Are you old? I am, sometimes. Depends on how I feel.
But if you should ever stress about your age and decide to throw a pity party for yourself, try inviting Eunice Sanborn of Jacksonville, Texas. She'll make you feel like a toddler. Eunice is 114 years old and was given the first-place trophy for "oldest person in the world" last Thursday when Eugenie Blanchard, most recently of the Isle of St. Barts, left the island, so to speak.
Eugenie , whose nickname was "Sweets" — not because she liked Snickers but because she was really nice — was 5 months older than Eunice. Both rolled off the assembly line in 1896, Eugenie in February and Eunice in July.
I have long thought that people who got to see both the year 1900 and the year 2000 come and go lived through the most interesting century in the history of centuries. Their lives went from horses and buggies at one end to the Internet and deep space probes at the other. I'm also fascinated by the 100-Plus Club, not that I will ever get in.
Do you know what the fastest growing age group in the world is? Holy cannoli, you are so smart. That's right — centenarians. There are more than 50,000 peeps who are 100 years old or more in the United States, 5,000 in California alone. How fast the 100-Plus Club is growing — by a factor of ten since 1960 — is also impressive. The 110-Plus Club, however, is much smaller.
There are less than 100 people around the world who have blown out the candles on the cake 110 times or more. What are your odds of making it into that club? Not good. I'll spare you all the zeros, but the odds of living to 110 are about the same as tossing "heads" ten times in a row.
Oh, and here is a very encouraging number for all the male-type people out there. According to the Gerontology Research Group in Los Angeles, which studies people who are old enough to remember carbon paper, of the 74 super-centenarians in the world — i.e., people 110 years old or older — 71 are women. Any explanation needed there? Nope, I'm good, thanks.
By the way, not only does 114 years old seem to be about as ripe as ripe old age gets, but for an even number, 114 is really odd.
Check this out: Elena Proctor Slough of New Jersey was the oldest living American when she passed in October 2003 at the age of 114. She handed the baton to Charlotte Benkner of Peekskill, N.Y., who died in May 2004 at the age of 114. That gave the title to Verona Johnston of Worthington, Ohio, who passed away in December of 2004, at the age of 114, which left the title to Elizabeth "Lizzie" Bolden of Memphis, Tenn., at the age of — wait for it — 114.
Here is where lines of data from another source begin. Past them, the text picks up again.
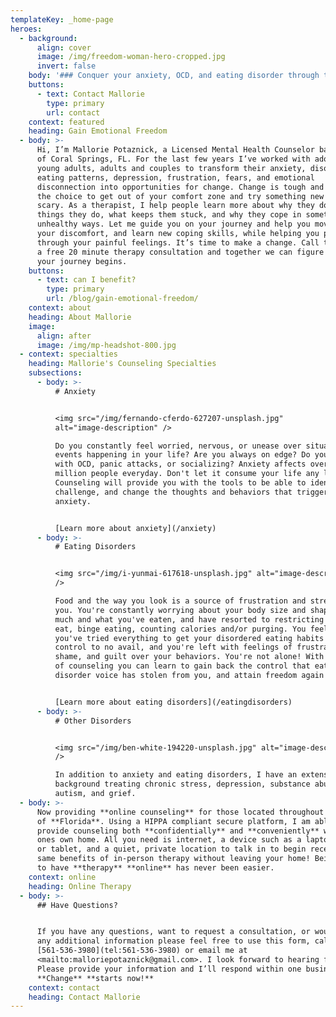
 ```yaml
---
templateKey: _home-page
heroes:
  - background:
      align: cover
      image: /img/freedom-woman-hero-cropped.jpg
      invert: false
    body: '### Conquer your anxiety, OCD, and eating disorder through therapy.'
    buttons:
      - text: Contact Mallorie
        type: primary
        url: contact
    context: featured
    heading: Gain Emotional Freedom
  - body: >-
      Hi, I’m Mallorie Potaznick, a Licensed Mental Health Counselor based out
      of Coral Springs, FL. For the last few years I’ve worked with adolescents,
      young adults, adults and couples to transform their anxiety, disordered
      eating patterns, depression, frustration, fears, and emotional
      disconnection into opportunities for change. Change is tough and making
      the choice to get out of your comfort zone and try something new can be
      scary. As a therapist, I help people learn more about why they do the
      things they do, what keeps them stuck, and why they cope in sometimes
      unhealthy ways. Let me guide you on your journey and help you move through
      your discomfort, and learn new coping skills, while helping you process
      through your painful feelings. It’s time to make a change. Call today for
      a free 20 minute therapy consultation and together we can figure out where
      your journey begins.
    buttons:
      - text: can I benefit?
        type: primary
        url: /blog/gain-emotional-freedom/
    context: about
    heading: About Mallorie
    image:
      align: after
      image: /img/mp-headshot-800.jpg
  - context: specialties
    heading: Mallorie's Counseling Specialties
    subsections:
      - body: >-
          # Anxiety


          <img src="/img/fernando-cferdo-627207-unsplash.jpg"
          alt="image-description" />

          Do you constantly feel worried, nervous, or unease over situations or
          events happening in your life? Are you always on edge? Do you struggle
          with OCD, panic attacks, or socializing? Anxiety affects over 40
          million people everyday. Don't let it consume your life any longer.
          Counseling will provide you with the tools to be able to identify,
          challenge, and change the thoughts and behaviors that trigger your
          anxiety.


          [Learn more about anxiety](/anxiety)
      - body: >-
          # Eating Disorders


          <img src="/img/i-yunmai-617618-unsplash.jpg" alt="image-description"
          />

          Food and the way you look is a source of frustration and stress for
          you. You're constantly worrying about your body size and shape, how
          much and what you've eaten, and have resorted to restricting what you
          eat, binge eating, counting calories and/or purging. You feel like
          you've tried everything to get your disordered eating habits under
          control to no avail, and you're left with feelings of frustration,
          shame, and guilt over your behaviors. You're not alone! With the help
          of counseling you can learn to gain back the control that eating
          disorder voice has stolen from you, and attain freedom again!


          [Learn more about eating disorders](/eatingdisorders)
      - body: >-
          # Other Disorders


          <img src="/img/ben-white-194220-unsplash.jpg" alt="image-description"
          />

          In addition to anxiety and eating disorders, I have an extensive
          background treating chronic stress, depression, substance abuse,
          autism, and grief.
  - body: >-
      Now providing **online counseling** for those located throughout the state
      of **Florida**. Using a HIPPA compliant secure platform, I am able to
      provide counseling both **confidentially** and **conveniently** within
      ones own home. All you need is internet, a device such as a laptop, phone
      or tablet, and a quiet, private location to talk in to begin receiving the
      same benefits of in-person therapy without leaving your home! Being able
      to have **therapy** **online** has never been easier.
    context: online
    heading: Online Therapy
  - body: >-
      ## Have Questions?


      If you have any questions, want to request a consultation, or would like
      any additional information please feel free to use this form, call me at
      [561-536-3980](tel:561-536-3980) or email me at
      <mailto:malloriepotaznick@gmail.com>. I look forward to hearing from you!
      Please provide your information and I’ll respond within one business day.
      **Change** **starts now!**
    context: contact
    heading: Contact Mallorie
---
```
Lizzie broke the string however, passing away in December 2006 at 116. She must have had better genes than all those 114-year-old kids. But there is an important lesson to be learned in all that. If you make it to 114, you should probably pass on those extended warranties or green bananas.
But my favorite super-centenarian of all time is still a French woman named Jeanne Calment, who died in 1997 at the age of 122, the longest-lived, officially certified old person on record. And no, when someone is 122, you don't need to bother with euphemisms like "senior" or "122 years young." They are way, way past getting their feelings hurt by "old."
Madame Calment's 120th birthday was a national event in France, culminating in an outdoor ceremony, which she attended, as did President Jacques Chirac, who gave the keynote speech and presented her with a number of honors. Madame Calment, who was sitting beside the podium with her grandson, was apparently very hard of hearing.
Just moments into Chirac's speech, she asked her grandson in a very loud voice, "Who is that?" which got a big laugh from both the audience and Chirac. Monsieur Le President soldiered on, but a moment later, Madame Calment leaned over to her grandson again and asked in an even louder voice, "How long is he going to talk?" which brought the house down and Chirac's speech to a close. That's the nice thing about being 122. You get to say whatever you want, whenever you want.
I think that's it. "Sweets" Blanchard, Eunice Sanborn and Madame Calment.
If you'd like to have someone like those girls at the birthday party for your 100-year old aunt, they would tell you, "Please. Let me know when she's 110 and I'll think about it."
And to everyone out there who is 114, be careful, take your meds, go easy on the salt. Yeah. Like you need advice from me. I gotta go.